◆ Pictures paired with source code:
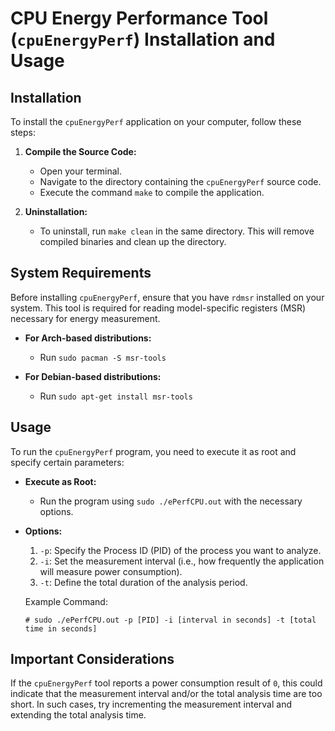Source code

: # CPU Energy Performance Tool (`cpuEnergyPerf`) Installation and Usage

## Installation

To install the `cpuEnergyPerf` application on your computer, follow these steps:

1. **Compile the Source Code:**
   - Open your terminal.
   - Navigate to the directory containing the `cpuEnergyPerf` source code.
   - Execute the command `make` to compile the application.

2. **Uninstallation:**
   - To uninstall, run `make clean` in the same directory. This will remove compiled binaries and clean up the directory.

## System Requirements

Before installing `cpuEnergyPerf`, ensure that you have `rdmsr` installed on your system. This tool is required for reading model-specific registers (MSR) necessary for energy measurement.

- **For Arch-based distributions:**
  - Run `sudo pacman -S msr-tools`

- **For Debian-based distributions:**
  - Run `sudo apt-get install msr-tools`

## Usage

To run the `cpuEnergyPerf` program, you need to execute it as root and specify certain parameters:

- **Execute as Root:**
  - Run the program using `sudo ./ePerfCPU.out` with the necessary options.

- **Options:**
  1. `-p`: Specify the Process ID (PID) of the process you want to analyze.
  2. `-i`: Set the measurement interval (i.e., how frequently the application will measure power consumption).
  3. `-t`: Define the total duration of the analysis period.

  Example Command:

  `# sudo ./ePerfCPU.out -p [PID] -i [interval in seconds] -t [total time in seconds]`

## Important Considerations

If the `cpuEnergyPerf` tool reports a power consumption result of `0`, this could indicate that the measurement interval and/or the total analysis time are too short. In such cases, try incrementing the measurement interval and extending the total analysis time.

◆ What to produce:
Above are the records. Print exactly, and only, the lines from the line with "- **Execute as Root:**" to the line with "## Important Considerations", both inclusive.

◆ Solution:
- **Execute as Root:**
  - Run the program using `sudo ./ePerfCPU.out` with the necessary options.

- **Options:**
  1. `-p`: Specify the Process ID (PID) of the process you want to analyze.
  2. `-i`: Set the measurement interval (i.e., how frequently the application will measure power consumption).
  3. `-t`: Define the total duration of the analysis period.

  Example Command:

  `# sudo ./ePerfCPU.out -p [PID] -i [interval in seconds] -t [total time in seconds]`

## Important Considerations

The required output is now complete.